Parlamente dist que Sainct Pol n’avoyt poinct oblyé les vices des Italiens & de tous ceulx qui cuydent passer & surmonter les aultres en honneur, prudence & rayson humaine, en laquelle ils se fondent si fort qu’ilz ne rendent poinct à Dieu la gloire qu’il luy appartient, par quoy le Tout puissant, jaloux de son honneur, rend plus insensez que les bestes enragées ceulx qui ont cuydé avoir plus de sens que tous les aultres hommes, leur faisant monstrer par œuvres contre Nature qu’ilz sont en sens reprouvez.

Longarine luy rompit la parolle pour dire que c’est le troisiesme péché en quoy ilz sont subjectz.
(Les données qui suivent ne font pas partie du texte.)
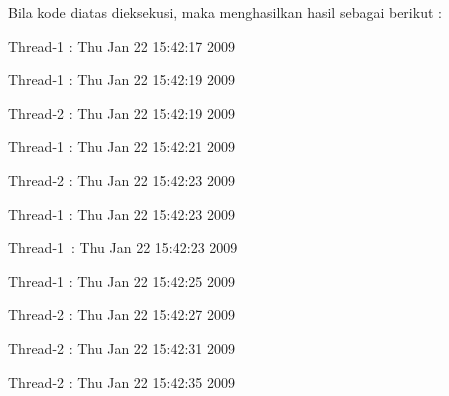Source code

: \documentclass [12pt,a4paper,notitlepage,oneside,bahasa]{article}
\begin{document}
	
	
	\newpage
	
	Bila kode diatas dieksekusi, maka menghasilkan hasil sebagai berikut : \par
\vspace{10pt}
\noindent 
\begin{center}{\fontsize{10pt}{10pt}\selectfont Thread-1 : Thu Jan 22 15:42:17 2009}\end{center} \par
\noindent 
\begin{center}{\fontsize{10pt}{10pt}\selectfont Thread-1 : Thu Jan 22 15:42:19 2009}\end{center} \par
\noindent 
\begin{center}{\fontsize{10pt}{10pt}\selectfont Thread-2 : Thu Jan 22 15:42:19 2009}\end{center} \par
\noindent 
\begin{center}{\fontsize{10pt}{10pt}\selectfont Thread-1 : Thu Jan 22 15:42:21 2009}\end{center} \par
\noindent 
\begin{center}{\fontsize{10pt}{10pt}\selectfont Thread-2 : Thu Jan 22 15:42:23 2009}\end{center} \par
\noindent 
\begin{center}{\fontsize{10pt}{10pt}\selectfont Thread-1 : Thu Jan 22 15:42:23 2009}\end{center} \par
\noindent 
\begin{center}{\fontsize{10pt}{10pt}\selectfont Thread-1~:  Thu Jan 22 15:42:23 2009}\end{center} \par
\noindent 
\begin{center}{\fontsize{10pt}{10pt}\selectfont Thread-1 : Thu Jan 22 15:42:25 2009}\end{center} \par
\noindent 
\begin{center}{\fontsize{10pt}{10pt}\selectfont Thread-2 : Thu Jan 22 15:42:27 2009}\end{center} \par
\noindent 
\begin{center}{\fontsize{10pt}{10pt}\selectfont Thread-2 : Thu Jan 22 15:42:31 2009}\end{center} \par
\noindent 
\begin{center}{\fontsize{10pt}{10pt}\selectfont Thread-2 : Thu Jan 22 15:42:35 2009}\end{center} \par
\end{document}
« Par ma foy, » dist Nomerfide, « je prens grand plaisir à ce propos, car, puisque les esperitz que l’on estime les plus subgectz & grands discoureux ont telle pugnition de devenir plus sotz que les bestes, il fault doncques conclure que ceulx qui sont humbles & bas & de petite portée, comme le myen, sont rempliz de la sapience des Anges.

— Je vous asseure, » dist Oisille, « que je ne suis pas loing de vostre opinion, car nul n’est plus ignorant que celuy qui cuyde sçavoir.

— Je n’ay jamais veu, » dist Geburon, « mocqueur qui ne fût mocqué, trompeur qui ne fût trompé & glorieulx qui ne fût humillyé.

— Vous me faictes souvenir, » dist Simontault, « d’une tromperie que, si elle estoit honneste, je l’eusse voluntiers comptée.

— Or, puisque nous sommes icy pour dire vérité, »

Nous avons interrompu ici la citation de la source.